### WORK INSTRUCTIONS
Exact copy, pictures excluded: output the lines from the opening of the entries through the line bearing "#### For User Nodes".

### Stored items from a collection
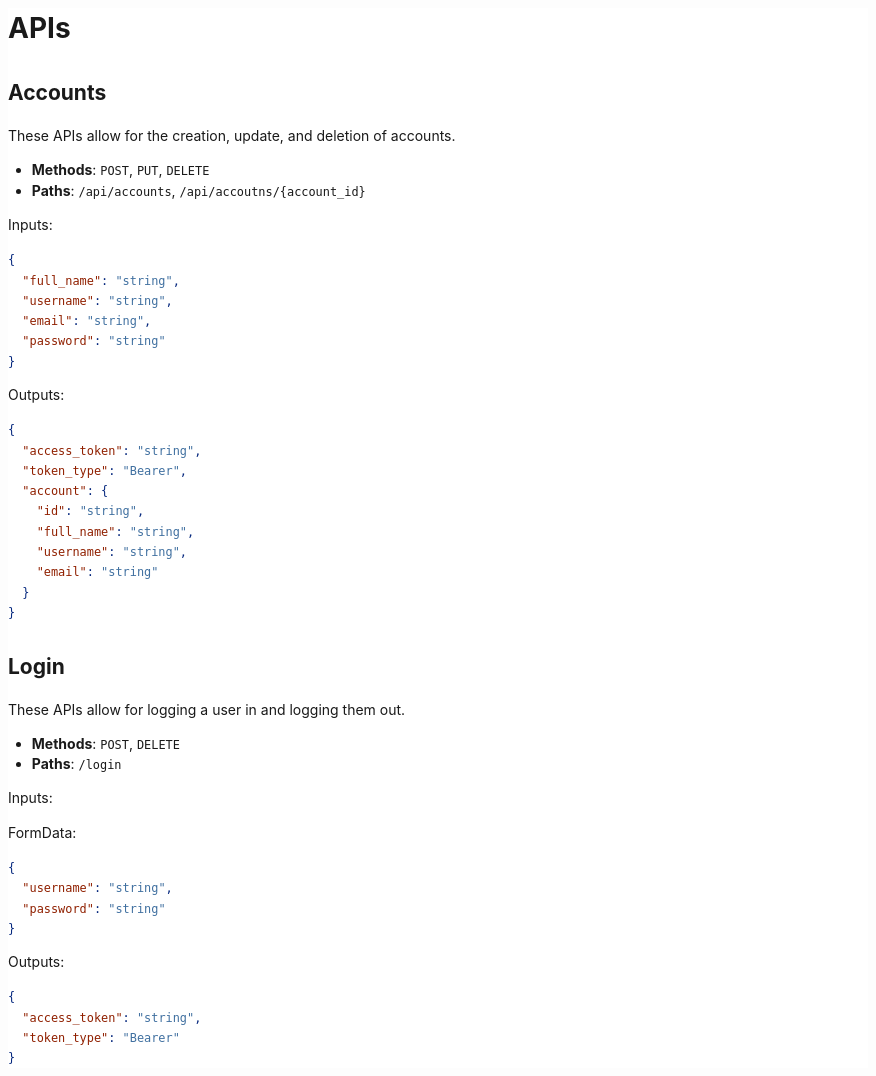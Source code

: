 # APIs

## Accounts

These APIs allow for the creation, update, and deletion of accounts.

- **Methods**: `POST`, `PUT`, `DELETE`
- **Paths**: `/api/accounts`, `/api/accoutns/{account_id}`

Inputs:

```json
{
  "full_name": "string",
  "username": "string",
  "email": "string",
  "password": "string"
}
```

Outputs:

```json
{
  "access_token": "string",
  "token_type": "Bearer",
  "account": {
    "id": "string",
    "full_name": "string",
    "username": "string",
    "email": "string"
  }
}
```

## Login

These APIs allow for logging a user in and logging them out.

- **Methods**: `POST`, `DELETE`
- **Paths**: `/login`

Inputs:

FormData:
```json
{
  "username": "string",
  "password": "string"
}
```

Outputs:
```json
{
  "access_token": "string",
  "token_type": "Bearer"
}
```
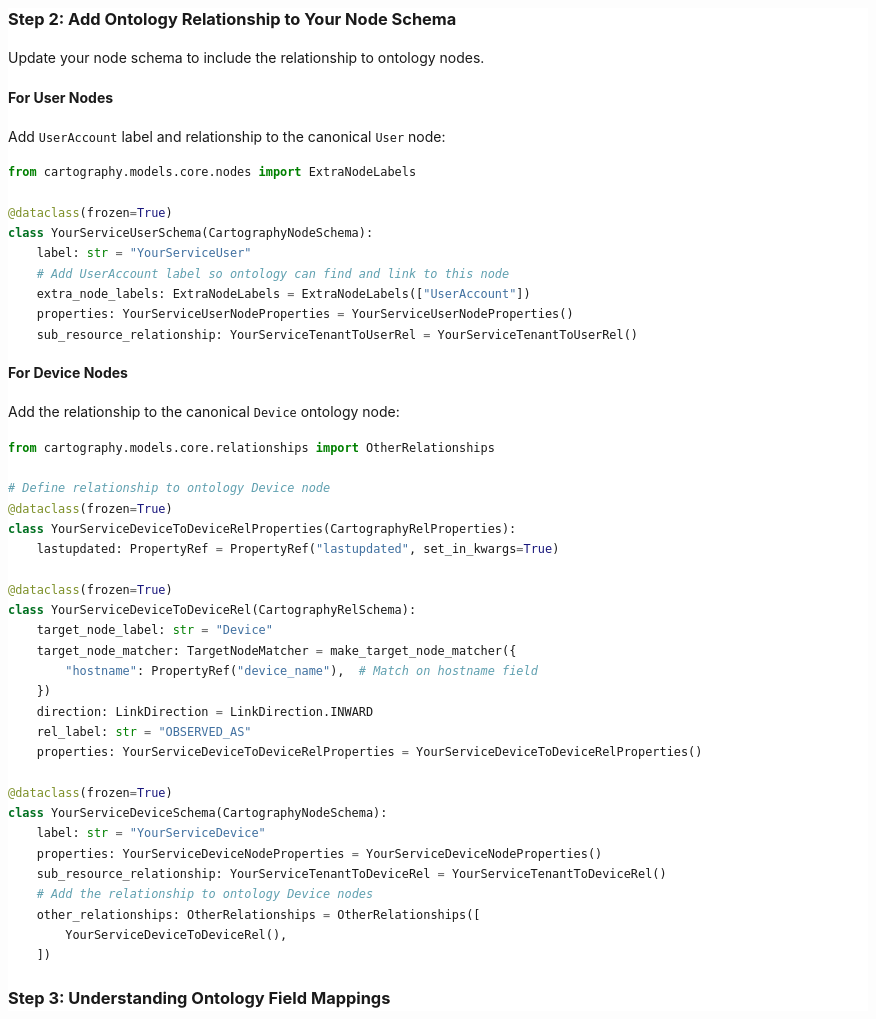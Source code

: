 ### Step 2: Add Ontology Relationship to Your Node Schema

Update your node schema to include the relationship to ontology nodes.

#### For User Nodes

Add `UserAccount` label and relationship to the canonical `User` node:

```python
from cartography.models.core.nodes import ExtraNodeLabels

@dataclass(frozen=True)
class YourServiceUserSchema(CartographyNodeSchema):
    label: str = "YourServiceUser"
    # Add UserAccount label so ontology can find and link to this node
    extra_node_labels: ExtraNodeLabels = ExtraNodeLabels(["UserAccount"])
    properties: YourServiceUserNodeProperties = YourServiceUserNodeProperties()
    sub_resource_relationship: YourServiceTenantToUserRel = YourServiceTenantToUserRel()
```

#### For Device Nodes

Add the relationship to the canonical `Device` ontology node:

```python
from cartography.models.core.relationships import OtherRelationships

# Define relationship to ontology Device node
@dataclass(frozen=True)
class YourServiceDeviceToDeviceRelProperties(CartographyRelProperties):
    lastupdated: PropertyRef = PropertyRef("lastupdated", set_in_kwargs=True)

@dataclass(frozen=True)
class YourServiceDeviceToDeviceRel(CartographyRelSchema):
    target_node_label: str = "Device"
    target_node_matcher: TargetNodeMatcher = make_target_node_matcher({
        "hostname": PropertyRef("device_name"),  # Match on hostname field
    })
    direction: LinkDirection = LinkDirection.INWARD
    rel_label: str = "OBSERVED_AS"
    properties: YourServiceDeviceToDeviceRelProperties = YourServiceDeviceToDeviceRelProperties()

@dataclass(frozen=True)
class YourServiceDeviceSchema(CartographyNodeSchema):
    label: str = "YourServiceDevice"
    properties: YourServiceDeviceNodeProperties = YourServiceDeviceNodeProperties()
    sub_resource_relationship: YourServiceTenantToDeviceRel = YourServiceTenantToDeviceRel()
    # Add the relationship to ontology Device nodes
    other_relationships: OtherRelationships = OtherRelationships([
        YourServiceDeviceToDeviceRel(),
    ])
```

### Step 3: Understanding Ontology Field Mappings
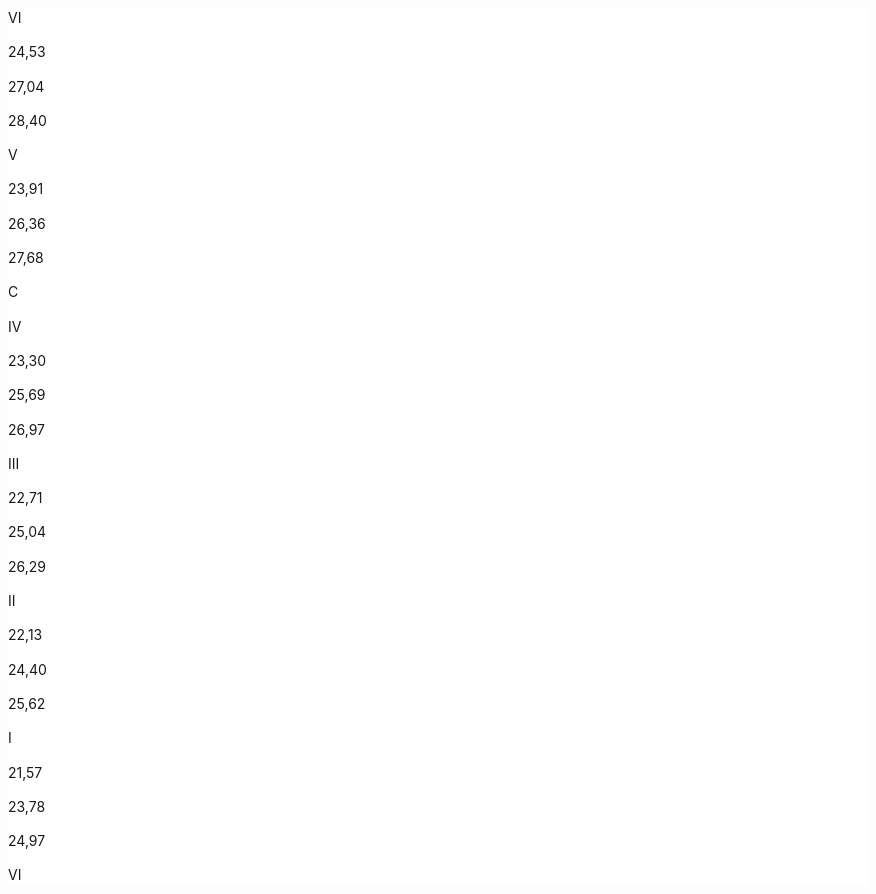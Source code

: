


VI

24,53

27,04

28,40




V

23,91

26,36

27,68


C

IV

23,30

25,69

26,97




III

22,71

25,04

26,29




II

22,13

24,40

25,62




I

21,57

23,78

24,97




VI
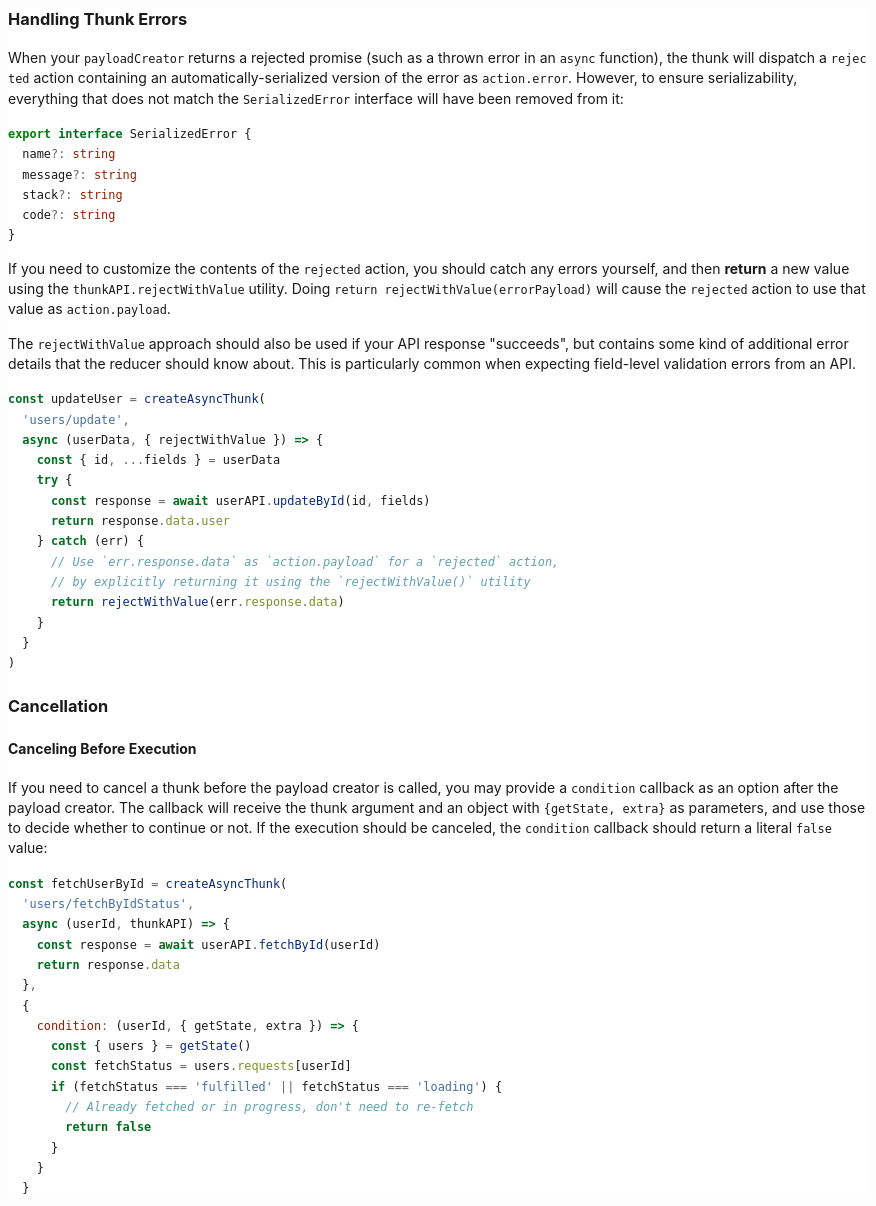 ### Handling Thunk Errors

When your `payloadCreator` returns a rejected promise \(such as a thrown error in an `async` function\), the thunk will dispatch a `rejected` action containing an automatically-serialized version of the error as `action.error`. However, to ensure serializability, everything that does not match the `SerializedError` interface will have been removed from it:

```typescript
export interface SerializedError {
  name?: string
  message?: string
  stack?: string
  code?: string
}
```

If you need to customize the contents of the `rejected` action, you should catch any errors yourself, and then **return** a new value using the `thunkAPI.rejectWithValue` utility. Doing `return rejectWithValue(errorPayload)` will cause the `rejected` action to use that value as `action.payload`.

The `rejectWithValue` approach should also be used if your API response "succeeds", but contains some kind of additional error details that the reducer should know about. This is particularly common when expecting field-level validation errors from an API.

```javascript
const updateUser = createAsyncThunk(
  'users/update',
  async (userData, { rejectWithValue }) => {
    const { id, ...fields } = userData
    try {
      const response = await userAPI.updateById(id, fields)
      return response.data.user
    } catch (err) {
      // Use `err.response.data` as `action.payload` for a `rejected` action,
      // by explicitly returning it using the `rejectWithValue()` utility
      return rejectWithValue(err.response.data)
    }
  }
)
```

### Cancellation

#### Canceling Before Execution

If you need to cancel a thunk before the payload creator is called, you may provide a `condition` callback as an option after the payload creator. The callback will receive the thunk argument and an object with `{getState, extra}` as parameters, and use those to decide whether to continue or not. If the execution should be canceled, the `condition` callback should return a literal `false` value:

```javascript
const fetchUserById = createAsyncThunk(
  'users/fetchByIdStatus',
  async (userId, thunkAPI) => {
    const response = await userAPI.fetchById(userId)
    return response.data
  },
  {
    condition: (userId, { getState, extra }) => {
      const { users } = getState()
      const fetchStatus = users.requests[userId]
      if (fetchStatus === 'fulfilled' || fetchStatus === 'loading') {
        // Already fetched or in progress, don't need to re-fetch
        return false
      }
    }
  }
```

### TASK OUTPUT
Source code

: # APIs

## Accounts

These APIs allow for the creation, update, and deletion of accounts.

- **Methods**: `POST`, `PUT`, `DELETE`
- **Paths**: `/api/accounts`, `/api/accoutns/{account_id}`

Inputs:

```json
{
  "full_name": "string",
  "username": "string",
  "email": "string",
  "password": "string"
}
```

Outputs:

```json
{
  "access_token": "string",
  "token_type": "Bearer",
  "account": {
    "id": "string",
    "full_name": "string",
    "username": "string",
    "email": "string"
  }
}
```

## Login

These APIs allow for logging a user in and logging them out.

- **Methods**: `POST`, `DELETE`
- **Paths**: `/login`

Inputs:

FormData:
```json
{
  "username": "string",
  "password": "string"
}
```

Outputs:
```json
{
  "access_token": "string",
  "token_type": "Bearer"
}
```
Source code

: ### Step 2: Add Ontology Relationship to Your Node Schema

Update your node schema to include the relationship to ontology nodes.

#### For User Nodes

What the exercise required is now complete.